I just purchased a 2004 SE w/ the optional factory installed Bose system. Has anyone dug into this system? Is there a separate sub-woofer? If not, which speakers supply midrange and which supply the bass? Is there a remote amp or is it contained within the head unit? Is the AM/FM tuner remote or is it contained in the head unit? Does the head unit have pre-amp outputs to hook-up crossovers, amps, powered subs, etc.? 

Also, is this same Bose system used elsewhere in the Nissan line-up? 

Answers to any or all of these questions would be greatly appreciated.

TIA,


----------



## Ruben (Oct 15, 2002)

The bose system uses remote amps for every speaker, and the head unit has no pre-outs.

Tap into the speaker wires coming from the bose amp, and connect them to the speaker level inputs on the sub woofer amp.


----------



## fatboyser (Apr 6, 2003)

Ruben said:


> The bose system uses remote amps for every speaker, and the head unit has no pre-outs.
> 
> Tap into the speaker wires coming from the bose amp, and connect them to the speaker level inputs on the sub woofer amp.
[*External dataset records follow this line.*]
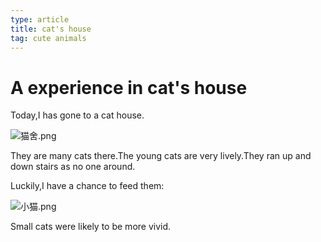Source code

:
 ```yaml
---
type: article
title: cat's house
tag: cute animals
---
```


# A experience in cat's house

Today,I has gone to a cat house.

![猫舍.png](https://i.loli.net/2021/10/23/IZh3JizU6fgacn9.png)

They are many cats there.The young cats are very lively.They ran up and down stairs as no one around.

Luckily,I have a chance to feed them:

![小猫.png](https://i.loli.net/2021/10/23/a5K61N3rT47YHt9.png)

Small cats were likely to be more vivid.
Thanks for the info Ruben. So there is no specific sub woofer? The bass just comes from the lower door and/or rear deck speakers? If that is the case...that sucks. I have to say I am not impressed by the Bose stereo. It sounds "distant" and "echoy" kind of like a band hall effect or something similar.

I don't want to pour a lot of money into the stereo since it is a lease. I have a almost new Infiniti powered sub from my old car I'd like to use but I'll need to get rid of the lower signals going into the stock speakers first. Perhaps a few remote crossovers or resistors are in order. 

I guess I'll just have to do some experimenting.


----------